This task calls for printing every entry exactly.
:: DATA TO EXAMINE
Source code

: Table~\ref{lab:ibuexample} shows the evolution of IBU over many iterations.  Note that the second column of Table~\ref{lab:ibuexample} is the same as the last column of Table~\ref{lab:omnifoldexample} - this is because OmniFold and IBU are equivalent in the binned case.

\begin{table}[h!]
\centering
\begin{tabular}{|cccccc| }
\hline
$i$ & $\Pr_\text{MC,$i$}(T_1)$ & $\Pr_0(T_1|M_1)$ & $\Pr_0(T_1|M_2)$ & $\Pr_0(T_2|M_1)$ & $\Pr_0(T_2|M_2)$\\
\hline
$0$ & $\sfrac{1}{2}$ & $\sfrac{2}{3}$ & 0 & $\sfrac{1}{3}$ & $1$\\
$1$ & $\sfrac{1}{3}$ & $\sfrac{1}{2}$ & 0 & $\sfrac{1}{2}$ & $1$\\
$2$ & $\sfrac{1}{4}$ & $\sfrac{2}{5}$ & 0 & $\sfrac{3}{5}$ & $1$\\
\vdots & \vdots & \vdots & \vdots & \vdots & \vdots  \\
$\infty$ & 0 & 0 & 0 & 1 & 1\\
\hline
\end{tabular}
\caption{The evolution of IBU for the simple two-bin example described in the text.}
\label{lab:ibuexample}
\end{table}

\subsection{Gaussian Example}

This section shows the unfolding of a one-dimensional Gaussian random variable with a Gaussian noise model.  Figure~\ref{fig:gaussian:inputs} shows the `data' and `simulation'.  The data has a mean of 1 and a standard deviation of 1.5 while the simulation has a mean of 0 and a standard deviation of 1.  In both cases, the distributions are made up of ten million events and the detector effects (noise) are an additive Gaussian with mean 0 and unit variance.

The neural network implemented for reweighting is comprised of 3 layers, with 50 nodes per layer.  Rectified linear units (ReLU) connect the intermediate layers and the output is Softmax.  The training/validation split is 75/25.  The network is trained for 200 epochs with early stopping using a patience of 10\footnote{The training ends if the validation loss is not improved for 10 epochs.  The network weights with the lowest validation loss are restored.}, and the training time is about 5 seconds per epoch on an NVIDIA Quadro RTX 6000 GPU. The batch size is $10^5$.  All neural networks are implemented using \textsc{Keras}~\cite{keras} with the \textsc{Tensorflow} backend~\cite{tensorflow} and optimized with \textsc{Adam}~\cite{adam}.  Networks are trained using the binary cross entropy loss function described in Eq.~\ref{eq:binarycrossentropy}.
::::
● YOUR SOLUTION
Source code

: Table~\ref{lab:ibuexample} shows the evolution of IBU over many iterations.  Note that the second column of Table~\ref{lab:ibuexample} is the same as the last column of Table~\ref{lab:omnifoldexample} - this is because OmniFold and IBU are equivalent in the binned case.

\begin{table}[h!]
\centering
\begin{tabular}{|cccccc| }
\hline
$i$ & $\Pr_\text{MC,$i$}(T_1)$ & $\Pr_0(T_1|M_1)$ & $\Pr_0(T_1|M_2)$ & $\Pr_0(T_2|M_1)$ & $\Pr_0(T_2|M_2)$\\
\hline
$0$ & $\sfrac{1}{2}$ & $\sfrac{2}{3}$ & 0 & $\sfrac{1}{3}$ & $1$\\
$1$ & $\sfrac{1}{3}$ & $\sfrac{1}{2}$ & 0 & $\sfrac{1}{2}$ & $1$\\
$2$ & $\sfrac{1}{4}$ & $\sfrac{2}{5}$ & 0 & $\sfrac{3}{5}$ & $1$\\
\vdots & \vdots & \vdots & \vdots & \vdots & \vdots  \\
$\infty$ & 0 & 0 & 0 & 1 & 1\\
\hline
\end{tabular}
\caption{The evolution of IBU for the simple two-bin example described in the text.}
\label{lab:ibuexample}
\end{table}

\subsection{Gaussian Example}

This section shows the unfolding of a one-dimensional Gaussian random variable with a Gaussian noise model.  Figure~\ref{fig:gaussian:inputs} shows the `data' and `simulation'.  The data has a mean of 1 and a standard deviation of 1.5 while the simulation has a mean of 0 and a standard deviation of 1.  In both cases, the distributions are made up of ten million events and the detector effects (noise) are an additive Gaussian with mean 0 and unit variance.

The neural network implemented for reweighting is comprised of 3 layers, with 50 nodes per layer.  Rectified linear units (ReLU) connect the intermediate layers and the output is Softmax.  The training/validation split is 75/25.  The network is trained for 200 epochs with early stopping using a patience of 10\footnote{The training ends if the validation loss is not improved for 10 epochs.  The network weights with the lowest validation loss are restored.}, and the training time is about 5 seconds per epoch on an NVIDIA Quadro RTX 6000 GPU. The batch size is $10^5$.  All neural networks are implemented using \textsc{Keras}~\cite{keras} with the \textsc{Tensorflow} backend~\cite{tensorflow} and optimized with \textsc{Adam}~\cite{adam}.  Networks are trained using the binary cross entropy loss function described in Eq.~\ref{eq:binarycrossentropy}.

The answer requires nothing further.